Archive for the ‘Midwesterners’ Category

Not the First Tourists to Spend an Entire Vacation at LaGuardia

Midwestern lady #1: See those trees over there?
Midwestern lady #2: Oh yes!
Midwestern lady #1: Do you think that's Central Park?
Midwestern lady #2 (getting excited): Oh, yes I do! It looks just like the pictures in the guidebook!
(Midwestern ladies proceed to get out their cameras and take pictures)
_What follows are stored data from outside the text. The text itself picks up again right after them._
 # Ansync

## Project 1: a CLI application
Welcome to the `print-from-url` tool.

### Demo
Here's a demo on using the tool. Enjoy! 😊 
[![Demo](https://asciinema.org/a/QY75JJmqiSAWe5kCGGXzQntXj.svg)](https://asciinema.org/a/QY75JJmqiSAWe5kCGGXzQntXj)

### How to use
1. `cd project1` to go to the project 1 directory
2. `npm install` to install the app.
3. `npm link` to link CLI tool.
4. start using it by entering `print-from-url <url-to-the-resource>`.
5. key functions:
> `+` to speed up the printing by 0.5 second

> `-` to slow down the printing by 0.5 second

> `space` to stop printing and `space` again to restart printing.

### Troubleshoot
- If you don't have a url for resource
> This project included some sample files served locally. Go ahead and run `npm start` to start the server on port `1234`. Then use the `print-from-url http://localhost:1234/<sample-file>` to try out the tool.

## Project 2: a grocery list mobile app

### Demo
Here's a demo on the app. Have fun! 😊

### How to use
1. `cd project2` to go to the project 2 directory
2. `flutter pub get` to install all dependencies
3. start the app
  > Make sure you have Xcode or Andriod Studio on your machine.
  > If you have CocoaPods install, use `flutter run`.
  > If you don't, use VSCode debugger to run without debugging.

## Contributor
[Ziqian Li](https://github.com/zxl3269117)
–Runway, LaGuardia Airport

What's That Supposed to Mean?

Obese Midwestern tourist: So are we gonna go get that falafel thing?
Other Midwestern tourist: Well, if we're gonna go to Hooters we don't need to get the falafel thing.
Obese Midwestern tourist: Why not? I could eat both.
Other Midwestern tourist: Do you know what a falafel thing is?
Obese Midwestern tourist: It's like ice cream.
Other Midwestern tourist: Oh, really? I thought that was gelato.
Obese Midwestern tourist: No, dumbass.
Other Midwestern tourist: Okay, well I guess you'd know…

–7 Train

Overheard by: Caitlin

We'll Be Like, “That Was Sad. What's for Dinner?”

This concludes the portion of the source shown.